In birding circles here in the United States we sometimes ask each other what our “spark bird” was. That would be for me a juvenile hawk in my former neighborhood. Crows are numerous over there and totally completely raucous as they come into roost in the evening.

Yes. It is possible to have too many crows in a place at one time. Mr. Finch and I noticed the absence of crow sound one evening as we were walking our usual well-trodden path.

And upon careful inspection we saw a group of handsome crow sized raptors in the nearby trees. I think there were three or four. (There must have been a nest nearby and this group of Red tails or Rough Legged Hawks was fledging.) Three birds by their mere presence making one hundred crows shut up? Whoa baby, that is a level of respect I want to know more about.

And that started me (and to some extent Mr. Finch) on the informational odyssey and delight in and about birds that continues unabated to this day in my life.

Of course now I wonder, after having seen crows mob a Red tail on numerous occasions why these particular birds were able to manage the crows but that is another story for another day…

Today I am writing about my “spark house”.

Way back, gosh like twelve years ago when I first started seeing the Buddhist Counselor that I now see occasionally his office was in a part of town south of downtown called John’s Landing. I would take this bus that would go this weird loopty loop way under bridges and on side streets to get to this small southern business district right by the river.

Every time I went by since I first I saw it, I would crane my neck and look for this turreted house. At this point I had no clue about the fact that the neighborhood I was passing through had such history and rich stories but I was curious about what an apparently grand and mysterious house was doing smack dab in the middle of two freeways coming into the center of town.

I never forgot that house.

When I got this job almost 8 years ago I realized that the office I was working in was close enough to this house to see it from afar. I started going exploring at lunchtime with my camera, at first rather timidly and then with increasing confidence.

I still don’t know the whole story by a long shot. Much to my surprise it is actually an apartment house but a very old one. It has intense traffic flow up against it on two sides, and a cottage plunked right smack in what would have been the front yard.

The only way to get to it is on foot down this narrow overgrown path to the side of the cottage, which is painted red and is of the same vintage as the apartments. The front door faces the freeway. The walls are very thin and I expect the floors aren’t much better. I am surprised the fire department has approved its continued existence.

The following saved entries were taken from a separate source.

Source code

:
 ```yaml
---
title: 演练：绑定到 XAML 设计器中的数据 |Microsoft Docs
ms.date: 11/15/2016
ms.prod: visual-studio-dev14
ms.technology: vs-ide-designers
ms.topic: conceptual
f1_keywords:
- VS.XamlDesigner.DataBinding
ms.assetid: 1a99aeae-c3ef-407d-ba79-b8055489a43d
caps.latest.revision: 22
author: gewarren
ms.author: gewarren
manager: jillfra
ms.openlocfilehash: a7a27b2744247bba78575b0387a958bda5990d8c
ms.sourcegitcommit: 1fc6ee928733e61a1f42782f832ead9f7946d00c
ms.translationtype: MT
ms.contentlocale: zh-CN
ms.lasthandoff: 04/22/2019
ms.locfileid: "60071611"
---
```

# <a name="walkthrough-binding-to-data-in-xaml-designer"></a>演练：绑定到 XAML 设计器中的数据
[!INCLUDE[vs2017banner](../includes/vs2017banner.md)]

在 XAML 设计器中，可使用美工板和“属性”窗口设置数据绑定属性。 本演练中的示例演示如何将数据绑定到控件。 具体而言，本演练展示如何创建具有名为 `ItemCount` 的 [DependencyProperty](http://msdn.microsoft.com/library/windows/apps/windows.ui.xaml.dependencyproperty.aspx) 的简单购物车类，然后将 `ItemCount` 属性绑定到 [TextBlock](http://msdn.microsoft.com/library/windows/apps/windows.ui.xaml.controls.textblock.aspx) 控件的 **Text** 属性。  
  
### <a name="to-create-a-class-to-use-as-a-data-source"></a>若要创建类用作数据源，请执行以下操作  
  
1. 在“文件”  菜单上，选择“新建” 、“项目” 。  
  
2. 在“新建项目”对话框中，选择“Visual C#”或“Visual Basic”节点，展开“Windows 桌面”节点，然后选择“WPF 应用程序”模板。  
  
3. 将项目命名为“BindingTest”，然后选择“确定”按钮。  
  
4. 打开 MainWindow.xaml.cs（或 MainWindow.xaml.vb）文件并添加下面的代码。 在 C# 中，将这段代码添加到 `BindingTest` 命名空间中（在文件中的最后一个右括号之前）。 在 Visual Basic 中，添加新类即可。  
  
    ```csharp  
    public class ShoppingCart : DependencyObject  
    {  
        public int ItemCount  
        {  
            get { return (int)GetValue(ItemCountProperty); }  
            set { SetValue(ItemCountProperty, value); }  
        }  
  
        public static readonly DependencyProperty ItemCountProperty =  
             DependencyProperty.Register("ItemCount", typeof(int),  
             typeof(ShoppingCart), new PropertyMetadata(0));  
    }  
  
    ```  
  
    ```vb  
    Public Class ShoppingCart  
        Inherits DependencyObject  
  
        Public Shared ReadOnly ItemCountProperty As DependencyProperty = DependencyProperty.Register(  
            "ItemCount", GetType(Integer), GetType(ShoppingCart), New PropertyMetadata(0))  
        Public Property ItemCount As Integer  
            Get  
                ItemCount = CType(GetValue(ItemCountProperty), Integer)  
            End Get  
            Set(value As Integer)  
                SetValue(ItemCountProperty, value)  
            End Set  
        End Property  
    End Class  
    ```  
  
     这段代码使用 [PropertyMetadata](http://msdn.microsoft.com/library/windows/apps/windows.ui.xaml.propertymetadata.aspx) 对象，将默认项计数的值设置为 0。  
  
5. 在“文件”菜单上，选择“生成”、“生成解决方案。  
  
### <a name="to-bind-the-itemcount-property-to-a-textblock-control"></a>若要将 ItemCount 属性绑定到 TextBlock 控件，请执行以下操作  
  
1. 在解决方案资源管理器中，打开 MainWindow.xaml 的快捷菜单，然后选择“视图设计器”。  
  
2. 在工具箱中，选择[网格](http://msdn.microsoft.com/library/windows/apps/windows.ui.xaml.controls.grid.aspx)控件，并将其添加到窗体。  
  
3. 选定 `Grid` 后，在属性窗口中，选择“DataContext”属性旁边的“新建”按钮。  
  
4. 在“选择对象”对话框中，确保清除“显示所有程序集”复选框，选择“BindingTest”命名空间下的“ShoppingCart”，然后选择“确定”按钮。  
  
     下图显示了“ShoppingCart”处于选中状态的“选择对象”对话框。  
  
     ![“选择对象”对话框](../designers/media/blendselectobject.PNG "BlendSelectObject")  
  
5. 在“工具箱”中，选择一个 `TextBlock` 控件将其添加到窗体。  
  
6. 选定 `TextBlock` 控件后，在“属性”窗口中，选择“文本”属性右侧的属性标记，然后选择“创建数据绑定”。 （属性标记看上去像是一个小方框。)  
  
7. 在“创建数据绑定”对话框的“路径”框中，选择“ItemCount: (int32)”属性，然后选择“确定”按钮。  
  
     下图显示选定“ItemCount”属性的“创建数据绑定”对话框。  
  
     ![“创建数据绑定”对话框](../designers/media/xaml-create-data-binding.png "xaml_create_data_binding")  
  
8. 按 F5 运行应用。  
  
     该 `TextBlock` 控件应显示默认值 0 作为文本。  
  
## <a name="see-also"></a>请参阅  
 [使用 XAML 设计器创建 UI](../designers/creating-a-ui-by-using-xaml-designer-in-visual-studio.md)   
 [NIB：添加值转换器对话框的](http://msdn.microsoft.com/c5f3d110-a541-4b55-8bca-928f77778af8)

The surrounding vegetation is unruly and there is a curving pedestrian tunnel down below it that is a magnet for taggers and the mentally ill.

I have pictures of all of this I have accumulated over the years I have lived here because of course I had to move into a neighborhood that contained so many unanswered questions.

So all this thinking about and exploring and picture taking has been going on at this subconscious level all this time. It never occurred to me that there was a coherent project percolating in there all the while.

Of course Mr. Finch’s illness was the big distraction and some days, most days as I work on putting this all together I wish he were here to share it with me.

I am glad to have you all out there to act as stand ins for him as I uncover the jewels this amazing place has to offer up one facet at a time.